India's lower house clears crucial nuclear bill

India's lower house of Parliament approved a crucial nuclear liability bill Wednesday aimed at attracting foreign companies to invest in the country's potentially vast atomic energy market.

Lawmakers from the ruling Congress and main opposition parties cleared the bill, which caps the liability of foreign firms at $320 million in the case of an industrial accident. It will also have be cleared by the upper house of Parliament before it becomes law.

Prime Minister Manmohan Singh told lawmakers that India had no option but to turn to nuclear power to meet its burgeoning energy needs.

"Nuclear power is an option which we should simply not ignore," Singh said during the daylong debate in the Lok Sabha, as the lower house is known.

However, some private firms, especially those from the U.S., have been reluctant to set up nuclear power plants in India without a law that would limit their compensation payments if there is a nuclear accident.

But such a cap stirred strong opposition in India, where victims of the 1984 gas leak at a Union Carbide plant in Bhopal are still seeking increased compensation for their suffering. That leak, the world's worst industrial disaster, killed 15,000 people.

India's potential nuclear energy market has been pegged at $150 billion. At present, nuclear energy forms only 3 percent of power available in the country.

But New Delhi has been keen to expand its nuclear power generation capacity due to environmental concerns over coal-based plants or large dams.

The international community had barred India from the trade in civilian nuclear technology after the country conducted nuclear tests in 1974 and 1998.

In 2008, India emerged from its nuclear isolation after it signed a landmark civil nuclear cooperation agreement with the United States.

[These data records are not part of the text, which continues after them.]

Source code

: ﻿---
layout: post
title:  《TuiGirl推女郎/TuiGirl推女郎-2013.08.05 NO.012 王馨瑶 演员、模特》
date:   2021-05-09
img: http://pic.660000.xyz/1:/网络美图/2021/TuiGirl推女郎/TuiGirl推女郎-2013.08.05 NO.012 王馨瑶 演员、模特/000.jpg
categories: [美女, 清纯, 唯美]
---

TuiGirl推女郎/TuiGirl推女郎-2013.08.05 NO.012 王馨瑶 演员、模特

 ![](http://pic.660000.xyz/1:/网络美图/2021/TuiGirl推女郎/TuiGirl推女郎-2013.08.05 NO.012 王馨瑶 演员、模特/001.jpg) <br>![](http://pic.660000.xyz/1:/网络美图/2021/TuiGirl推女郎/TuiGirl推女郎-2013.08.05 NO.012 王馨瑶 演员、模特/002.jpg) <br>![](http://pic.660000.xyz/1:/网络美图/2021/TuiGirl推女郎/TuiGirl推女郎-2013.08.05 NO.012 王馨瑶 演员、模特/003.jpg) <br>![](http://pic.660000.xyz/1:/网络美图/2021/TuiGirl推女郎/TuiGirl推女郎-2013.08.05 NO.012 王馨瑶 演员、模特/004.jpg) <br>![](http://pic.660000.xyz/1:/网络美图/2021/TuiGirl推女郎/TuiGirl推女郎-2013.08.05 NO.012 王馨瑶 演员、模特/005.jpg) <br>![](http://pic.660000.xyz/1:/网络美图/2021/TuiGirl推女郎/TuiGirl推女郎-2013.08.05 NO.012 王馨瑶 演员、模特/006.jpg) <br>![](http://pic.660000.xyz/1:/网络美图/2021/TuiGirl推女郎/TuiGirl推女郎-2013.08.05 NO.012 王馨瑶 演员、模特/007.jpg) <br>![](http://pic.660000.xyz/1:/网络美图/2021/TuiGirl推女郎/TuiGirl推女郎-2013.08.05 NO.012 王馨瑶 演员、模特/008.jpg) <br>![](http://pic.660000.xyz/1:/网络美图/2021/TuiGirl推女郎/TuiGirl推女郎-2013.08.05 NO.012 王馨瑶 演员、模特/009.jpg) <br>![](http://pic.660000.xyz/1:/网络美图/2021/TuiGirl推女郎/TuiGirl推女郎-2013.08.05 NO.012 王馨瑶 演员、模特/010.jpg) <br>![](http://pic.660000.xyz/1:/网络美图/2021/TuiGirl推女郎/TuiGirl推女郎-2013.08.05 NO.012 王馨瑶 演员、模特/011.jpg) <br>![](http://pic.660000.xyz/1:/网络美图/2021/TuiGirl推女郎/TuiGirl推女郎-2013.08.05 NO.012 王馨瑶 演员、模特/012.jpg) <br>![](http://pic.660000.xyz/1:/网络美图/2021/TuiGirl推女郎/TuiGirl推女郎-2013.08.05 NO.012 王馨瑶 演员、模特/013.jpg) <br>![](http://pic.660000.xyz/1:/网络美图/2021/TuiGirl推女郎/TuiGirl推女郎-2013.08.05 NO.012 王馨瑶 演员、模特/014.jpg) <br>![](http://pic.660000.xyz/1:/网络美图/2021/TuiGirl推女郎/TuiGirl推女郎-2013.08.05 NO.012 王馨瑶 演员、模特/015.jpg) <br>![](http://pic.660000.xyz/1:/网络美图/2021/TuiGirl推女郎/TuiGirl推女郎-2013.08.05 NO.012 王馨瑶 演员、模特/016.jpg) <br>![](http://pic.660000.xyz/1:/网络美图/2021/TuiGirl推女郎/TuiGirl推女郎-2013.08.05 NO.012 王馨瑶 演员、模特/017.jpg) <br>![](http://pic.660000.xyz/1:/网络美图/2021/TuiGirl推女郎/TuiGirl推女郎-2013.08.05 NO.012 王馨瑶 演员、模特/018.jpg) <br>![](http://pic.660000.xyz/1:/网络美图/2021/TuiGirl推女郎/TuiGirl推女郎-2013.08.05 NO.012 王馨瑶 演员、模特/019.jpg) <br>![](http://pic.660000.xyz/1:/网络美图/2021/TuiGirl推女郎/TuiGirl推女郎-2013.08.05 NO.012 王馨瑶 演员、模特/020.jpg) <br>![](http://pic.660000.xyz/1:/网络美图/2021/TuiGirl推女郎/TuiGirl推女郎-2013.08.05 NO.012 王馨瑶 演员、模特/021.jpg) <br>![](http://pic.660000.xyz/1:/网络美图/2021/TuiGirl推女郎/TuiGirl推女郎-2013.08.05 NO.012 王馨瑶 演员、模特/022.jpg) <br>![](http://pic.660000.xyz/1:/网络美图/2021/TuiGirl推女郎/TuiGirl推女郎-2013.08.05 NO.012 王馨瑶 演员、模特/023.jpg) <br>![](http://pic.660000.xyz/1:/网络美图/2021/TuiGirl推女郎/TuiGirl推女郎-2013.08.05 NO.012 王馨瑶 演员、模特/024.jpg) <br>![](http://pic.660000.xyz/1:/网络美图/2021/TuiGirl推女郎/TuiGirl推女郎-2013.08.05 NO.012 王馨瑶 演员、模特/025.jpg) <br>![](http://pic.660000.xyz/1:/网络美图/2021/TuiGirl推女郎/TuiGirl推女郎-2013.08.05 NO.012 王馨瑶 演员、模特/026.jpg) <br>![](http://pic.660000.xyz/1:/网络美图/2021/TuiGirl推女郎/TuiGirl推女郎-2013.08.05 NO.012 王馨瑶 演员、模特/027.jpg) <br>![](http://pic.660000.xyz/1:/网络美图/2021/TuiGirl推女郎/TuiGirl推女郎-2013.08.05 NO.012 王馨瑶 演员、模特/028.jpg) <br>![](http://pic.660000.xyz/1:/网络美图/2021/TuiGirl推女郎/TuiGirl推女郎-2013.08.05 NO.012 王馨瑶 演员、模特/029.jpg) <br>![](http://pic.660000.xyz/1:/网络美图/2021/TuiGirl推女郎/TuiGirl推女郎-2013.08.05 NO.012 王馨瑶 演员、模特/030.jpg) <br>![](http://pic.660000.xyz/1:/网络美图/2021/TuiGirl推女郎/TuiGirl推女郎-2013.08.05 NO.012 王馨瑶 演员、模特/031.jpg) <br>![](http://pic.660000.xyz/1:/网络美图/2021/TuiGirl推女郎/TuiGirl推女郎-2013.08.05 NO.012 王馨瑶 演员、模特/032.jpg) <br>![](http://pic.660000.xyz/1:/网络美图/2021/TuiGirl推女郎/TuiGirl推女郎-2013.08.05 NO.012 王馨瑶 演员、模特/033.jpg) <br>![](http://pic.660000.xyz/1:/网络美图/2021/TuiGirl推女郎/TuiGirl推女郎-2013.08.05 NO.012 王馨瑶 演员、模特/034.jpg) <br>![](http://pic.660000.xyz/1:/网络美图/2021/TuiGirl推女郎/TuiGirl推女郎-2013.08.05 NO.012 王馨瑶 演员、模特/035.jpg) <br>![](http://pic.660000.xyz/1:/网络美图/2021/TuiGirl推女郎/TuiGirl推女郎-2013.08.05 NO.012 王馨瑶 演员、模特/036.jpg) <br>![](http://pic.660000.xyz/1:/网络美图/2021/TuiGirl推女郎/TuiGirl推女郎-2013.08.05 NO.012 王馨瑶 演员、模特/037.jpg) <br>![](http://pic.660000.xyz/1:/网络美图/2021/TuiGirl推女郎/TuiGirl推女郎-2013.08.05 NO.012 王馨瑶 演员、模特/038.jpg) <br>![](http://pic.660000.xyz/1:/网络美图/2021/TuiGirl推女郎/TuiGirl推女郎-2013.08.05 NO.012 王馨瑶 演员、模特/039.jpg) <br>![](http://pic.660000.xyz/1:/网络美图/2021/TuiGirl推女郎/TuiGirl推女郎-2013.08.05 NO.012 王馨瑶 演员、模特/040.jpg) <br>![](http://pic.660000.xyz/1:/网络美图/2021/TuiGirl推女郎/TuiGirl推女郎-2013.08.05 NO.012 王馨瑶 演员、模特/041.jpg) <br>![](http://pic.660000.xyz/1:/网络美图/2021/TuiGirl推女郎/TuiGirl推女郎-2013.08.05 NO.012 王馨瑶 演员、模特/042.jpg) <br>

The 45-nation Nuclear Suppliers Group then lifted a three-decade global ban on nuclear trade with India.

The energy-starved country hopes to harness its new acceptance to build nuclear power plants.

U.S.-based firms GE-Hitachi and Westinghouse Electric, a subsidiary of Japan's Toshiba Corp, have been waiting for the liability bill to pass before they would enter India's nuclear energy sector.

Meanwhile, Russian and French nuclear companies linked to their governments have raced ahead and have been awarded contracts.